Territoires Audacieux est partenaire du projet et vous a déjà évoqué les premières étapes de son voyage, en Amérique du Nord et du Sud. Elles sont à retrouver en cliquant ici. Puis les étapes suivantes en Afrique et en Europe. Vous pouvez retrouver notre article en cliquant ici.
Quelle définition mettez-vous derrière le mot tiers-lieux ?

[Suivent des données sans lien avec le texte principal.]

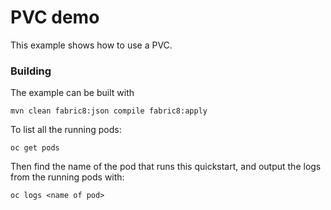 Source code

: # PVC demo

This example shows how to use a PVC. 

### Building

The example can be built with

    mvn clean fabric8:json compile fabric8:apply

To list all the running pods:

    oc get pods

Then find the name of the pod that runs this quickstart, and output the logs from the running pods with:

    oc logs <name of pod>

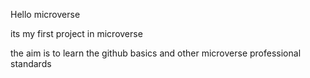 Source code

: Hello microverse

its my first project in microverse


the aim is to learn the github basics and other microverse professional standards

Je vais être dans la contradiction. Je ne parle pas de tiers-lieux. Je préfère utiliser l’expression « éco-système positif ». La notion de tiers-lieu a été formalisée par Ray Oldenburg aux Etats-Unis à la fin du XXème siècle dans un contexte d’urbanisation très agressive. Les banlieues-dortoirs sont apparues. Tous les espaces de vie intermédiaires y ont été oubliés. Cela veut dire qu’il n’y a pas d’espaces de rencontre pour les citoyens qui ne soient pas des lieux de travail ou le domicile. Originellement, c’est ça que l’on appelle un tiers-lieu. Un espace qui sort du champs purement fonctionnel. Un lieu de potentiel rencontre avec l’altérité. Avec d’autres citoyens, d’âges différents, ou d’autres confessions. Ce sont des lieux constitutifs et qui servent de garde-fou à la démocratie. Au départ, cela pouvait donc être la place du marché, une église ou un coiffeur… Un espace de rencontre où l’on peut « faire société ».
C’est un lieu d’origine citoyenne ?
C’est un espace indépendant. Il n’a pas été conçu par un parti de la société pour accueillir une question de démocratie. Cela peut-être des espaces spontanés. Mais aussi des lieux fixes créés par un groupuscule de citoyens. Le concept de tiers-lieu a été créé comme un cri d’alarme face à leur disparition. C’est ainsi que la notion a été formalisée. C’est très important de conserver des lieux non-marchands. Aujourd’hui, si vous vous promenez en ville, il y a très peu d’espaces intermédiaires qui peuvent être des lieux de rencontres à but non marchands. Aujourd’hui de nouvelles formes existent et commencent à émerger en France et dans le monde. Ce sont des espaces partagés et collaboratifs, qui interrogent la manière dont on travaille. Des espaces de vie culturelle ou d’action sociale. Ils réinventent et interrogent la manière dont on pense ou vit habituellement dans nos espaces urbains. Collectivement les citoyens qui s’en saisissent vont avoir un lieu pour projeter leur imaginaire. Ce sont des espaces catalyseurs des envies de transformation.
D’où le fait de les appeler écosystèmes positifs ?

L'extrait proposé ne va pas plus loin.